Por fin el juez Baltasar Garzón se ha dignado a hablar de su mujer, y cómo. “Yayo es la esencia, es seguir siendo”, dice. Yayo es la mujer de 47 años que desde hace veinte es su esposa. Su vida íntima, incluidas sus dudas antes de llevar adelante las causas que entre otras determinaron la prisión de la cúpula de ETA y la extradición de Augusto Pinochet, acaban de ser publicadas en un libro de la periodista española Pilar Urbano.

Por Soledad Vallejos

Parece que hizo falta la pluma vigorosa y la investigación tenaz de una mujer para escribir la joven biografía del juez Baltasar Garzón. Y lo más inquietante es que la mano que desnuda esa vida pone en el aliento y el amor de otra mujer la coherencia en el combate, el desvelo por la justicia, la continuidad de la lucha, actitudes inequívocas y contundentes por las que Garzón se está haciendo un lugar en la historia.

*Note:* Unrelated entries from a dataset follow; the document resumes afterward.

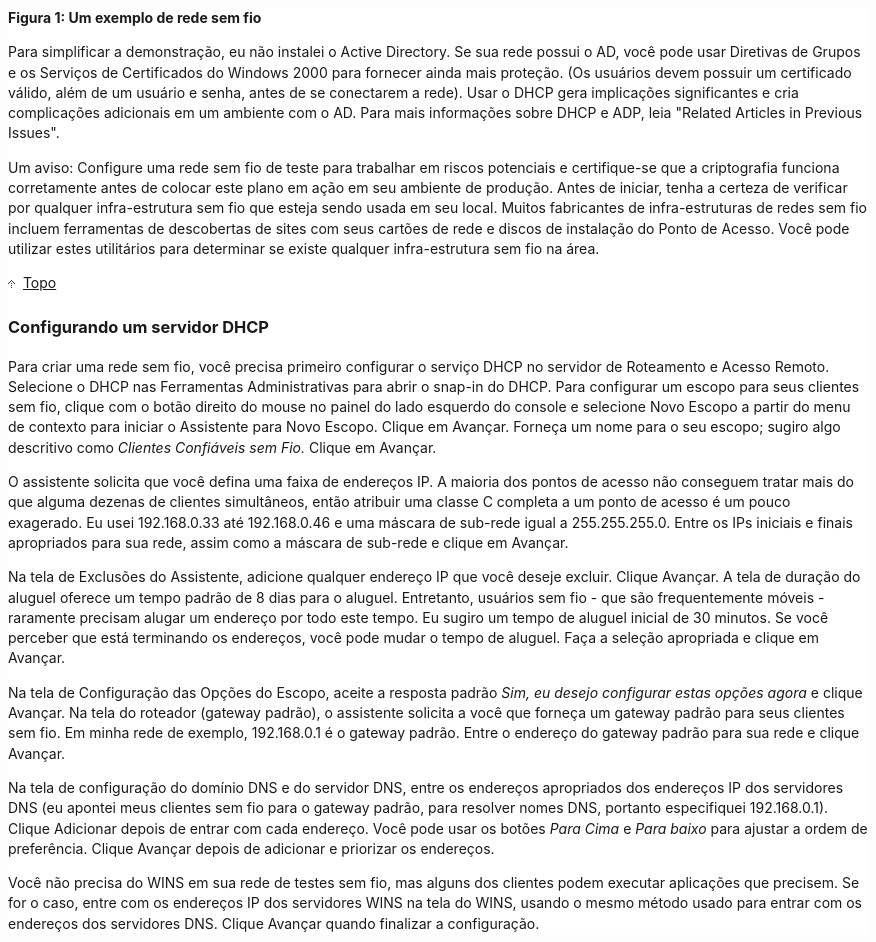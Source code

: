 **Figura 1: Um exemplo de rede sem fio**
 

Para simplificar a demonstração, eu não instalei o Active Directory. Se sua rede possui o AD, você pode usar Diretivas de Grupos e os Serviços de Certificados do Windows 2000 para fornecer ainda mais proteção. (Os usuários devem possuir um certificado válido, além de um usuário e senha, antes de se conectarem a rede). Usar o DHCP gera implicações significantes e cria complicações adicionais em um ambiente com o AD. Para mais informações sobre DHCP e ADP, leia "Related Articles in Previous Issues".

Um aviso: Configure uma rede sem fio de teste para trabalhar em riscos potenciais e certifique-se que a criptografia funciona corretamente antes de colocar este plano em ação em seu ambiente de produção. Antes de iniciar, tenha a certeza de verificar por qualquer infra-estrutura sem fio que esteja sendo usada em seu local. Muitos fabricantes de infra-estruturas de redes sem fio incluem ferramentas de descobertas de sites com seus cartões de rede e discos de instalação do Ponto de Acesso. Você pode utilizar estes utilitários para determinar se existe qualquer infra-estrutura sem fio na área.

<img src="images/Dd459075.arrow_px_up(pt-br,TechNet.10).gif" id="Image10" />  [Topo](#mainsection)

### Configurando um servidor DHCP

Para criar uma rede sem fio, você precisa primeiro configurar o serviço DHCP no servidor de Roteamento e Acesso Remoto. Selecione o DHCP nas Ferramentas Administrativas para abrir o snap-in do DHCP. Para configurar um escopo para seus clientes sem fio, clique com o botão direito do mouse no painel do lado esquerdo do console e selecione Novo Escopo a partir do menu de contexto para iniciar o Assistente para Novo Escopo. Clique em Avançar. Forneça um nome para o seu escopo; sugiro algo descritivo como *Clientes Confiáveis sem Fio.* Clique em Avançar.

O assistente solicita que você defina uma faixa de endereços IP. A maioria dos pontos de acesso não conseguem tratar mais do que alguma dezenas de clientes simultâneos, então atribuir uma classe C completa a um ponto de acesso é um pouco exagerado. Eu usei 192.168.0.33 até 192.168.0.46 e uma máscara de sub-rede igual a 255.255.255.0. Entre os IPs iniciais e finais apropriados para sua rede, assim como a máscara de sub-rede e clique em Avançar.

Na tela de Exclusões do Assistente, adicione qualquer endereço IP que você deseje excluir. Clique Avançar. A tela de duração do aluguel oferece um tempo padrão de 8 dias para o aluguel. Entretanto, usuários sem fio - que são frequentemente móveis - raramente precisam alugar um endereço por todo este tempo. Eu sugiro um tempo de aluguel inicial de 30 minutos. Se você perceber que está terminando os endereços, você pode mudar o tempo de aluguel. Faça a seleção apropriada e clique em Avançar.

Na tela de Configuração das Opções do Escopo, aceite a resposta padrão *Sim, eu desejo configurar estas opções agora* e clique Avançar. Na tela do roteador (gateway padrão), o assistente solicita a você que forneça um gateway padrão para seus clientes sem fio. Em minha rede de exemplo, 192.168.0.1 é o gateway padrão. Entre o endereço do gateway padrão para sua rede e clique Avançar.

Na tela de configuração do domínio DNS e do servidor DNS, entre os endereços apropriados dos endereços IP dos servidores DNS (eu apontei meus clientes sem fio para o gateway padrão, para resolver nomes DNS, portanto especifiquei 192.168.0.1). Clique Adicionar depois de entrar com cada endereço. Você pode usar os botões *Para Cima* e *Para baixo* para ajustar a ordem de preferência. Clique Avançar depois de adicionar e priorizar os endereços.

Você não precisa do WINS em sua rede de testes sem fio, mas alguns dos clientes podem executar aplicações que precisem. Se for o caso, entre com os endereços IP dos servidores WINS na tela do WINS, usando o mesmo método usado para entrar com os endereços dos servidores DNS. Clique Avançar quando finalizar a configuração.
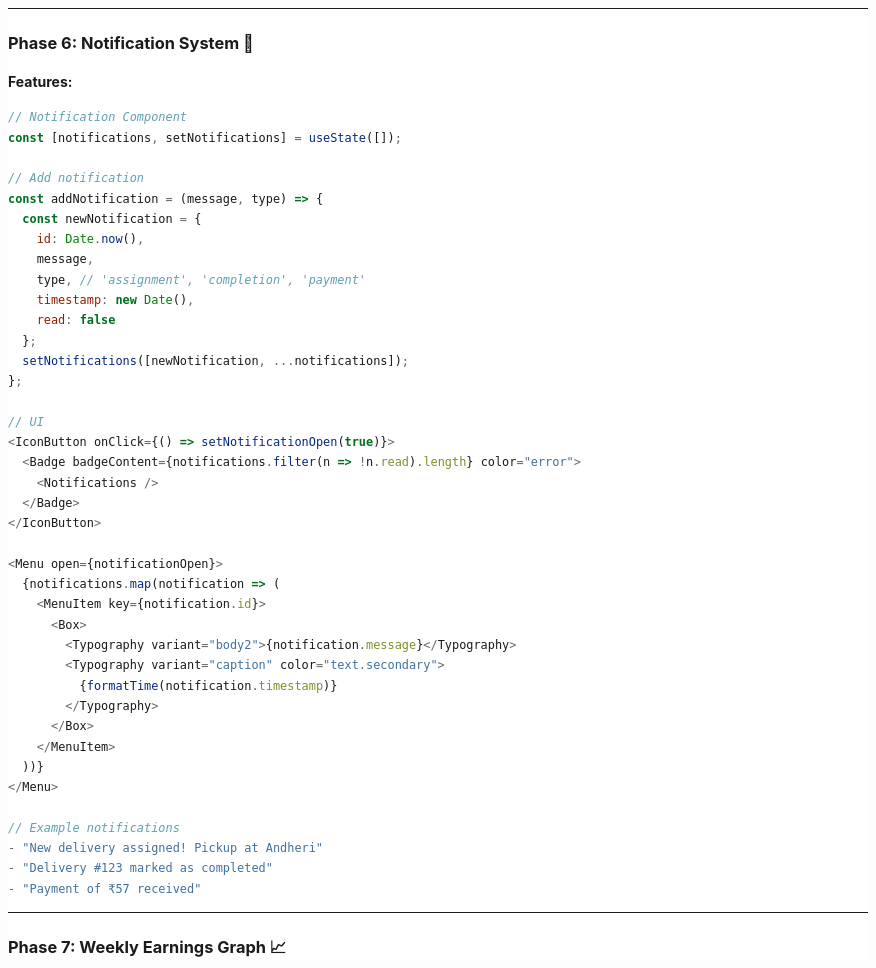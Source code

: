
 ```javascript
```

---

### **Phase 6: Notification System** 🔔

**Features:**
```javascript
// Notification Component
const [notifications, setNotifications] = useState([]);

// Add notification
const addNotification = (message, type) => {
  const newNotification = {
    id: Date.now(),
    message,
    type, // 'assignment', 'completion', 'payment'
    timestamp: new Date(),
    read: false
  };
  setNotifications([newNotification, ...notifications]);
};

// UI
<IconButton onClick={() => setNotificationOpen(true)}>
  <Badge badgeContent={notifications.filter(n => !n.read).length} color="error">
    <Notifications />
  </Badge>
</IconButton>

<Menu open={notificationOpen}>
  {notifications.map(notification => (
    <MenuItem key={notification.id}>
      <Box>
        <Typography variant="body2">{notification.message}</Typography>
        <Typography variant="caption" color="text.secondary">
          {formatTime(notification.timestamp)}
        </Typography>
      </Box>
    </MenuItem>
  ))}
</Menu>

// Example notifications
- "New delivery assigned! Pickup at Andheri"
- "Delivery #123 marked as completed"
- "Payment of ₹57 received"
```

---

### **Phase 7: Weekly Earnings Graph** 📈
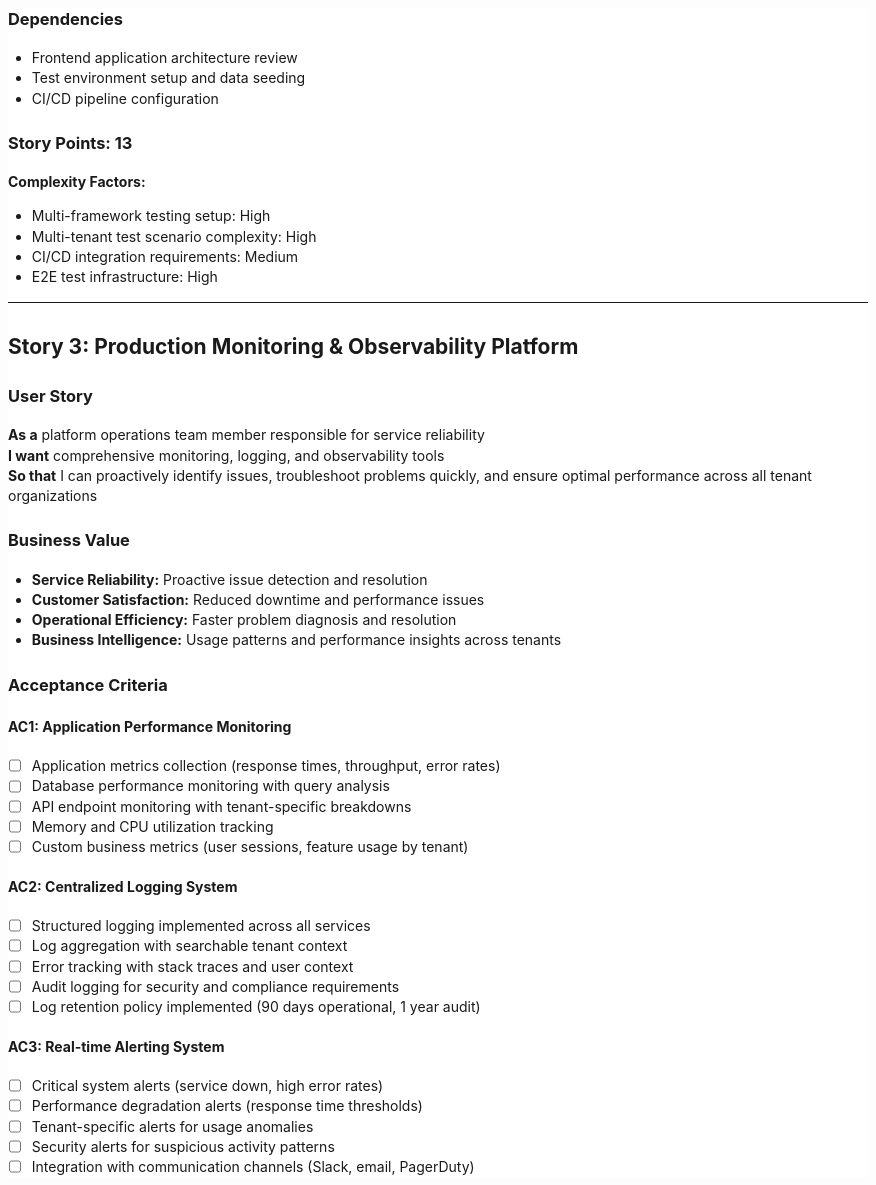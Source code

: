 ### Dependencies
- Frontend application architecture review
- Test environment setup and data seeding
- CI/CD pipeline configuration

### Story Points: 13
**Complexity Factors:**
- Multi-framework testing setup: High
- Multi-tenant test scenario complexity: High
- CI/CD integration requirements: Medium
- E2E test infrastructure: High

---

## Story 3: Production Monitoring & Observability Platform

### User Story
**As a** platform operations team member responsible for service reliability  
**I want** comprehensive monitoring, logging, and observability tools  
**So that** I can proactively identify issues, troubleshoot problems quickly, and ensure optimal performance across all tenant organizations  

### Business Value
- **Service Reliability:** Proactive issue detection and resolution
- **Customer Satisfaction:** Reduced downtime and performance issues
- **Operational Efficiency:** Faster problem diagnosis and resolution
- **Business Intelligence:** Usage patterns and performance insights across tenants

### Acceptance Criteria

#### AC1: Application Performance Monitoring
- [ ] Application metrics collection (response times, throughput, error rates)
- [ ] Database performance monitoring with query analysis
- [ ] API endpoint monitoring with tenant-specific breakdowns
- [ ] Memory and CPU utilization tracking
- [ ] Custom business metrics (user sessions, feature usage by tenant)

#### AC2: Centralized Logging System
- [ ] Structured logging implemented across all services
- [ ] Log aggregation with searchable tenant context
- [ ] Error tracking with stack traces and user context
- [ ] Audit logging for security and compliance requirements
- [ ] Log retention policy implemented (90 days operational, 1 year audit)

#### AC3: Real-time Alerting System
- [ ] Critical system alerts (service down, high error rates)
- [ ] Performance degradation alerts (response time thresholds)
- [ ] Tenant-specific alerts for usage anomalies
- [ ] Security alerts for suspicious activity patterns
- [ ] Integration with communication channels (Slack, email, PagerDuty)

Pilar Urbano es la periodista que acaba de publicar en España Garzón, el hombre que vio amanecer, una biografía autorizada por el propio juez –una de sus fuentes básicas para la escritura–, presentada con honores en uno de los salones del Ritz, un escenario madrileño repetido para presentaciones literarias consideradas taquilleras y de prestigio. Urbano amasó su fama a través de notas y columnas escritas para el periódico ABC y en redituables libros biográficos e históricos, entre los que se destaca, La Reina, dedicado a la actual reina Sofía. Su biografía sobre Baltasar Garzón tiene una tirada inicial de 135 mil ejemplares, el peso de 607 páginas y malas críticas que Urbano atribuye a intentos de difamar al juez.
Rosario Molina, más conocida como Yayo, es la mujer de Garzón, su esposa desde hace 20 años, su fuerza en la sombra. El juez Garzón lo afirma en exclusiva para Las/12: “Yayo es la esencia. Es seguir siendo. Si faltara, sería no ser”.
Yayo no lo desmiente: “Somos como una sola persona. Son muchos años de unión. Si no fuese así, nuestra vida sería muy dura”.
Y Pilar Urbano, la que disparó el dato en su libro, lo confirmaba de este modo ante este suplemento, sin que le temblara ni una cuerda vocal: “No habría juez Garzón sin Yayo”.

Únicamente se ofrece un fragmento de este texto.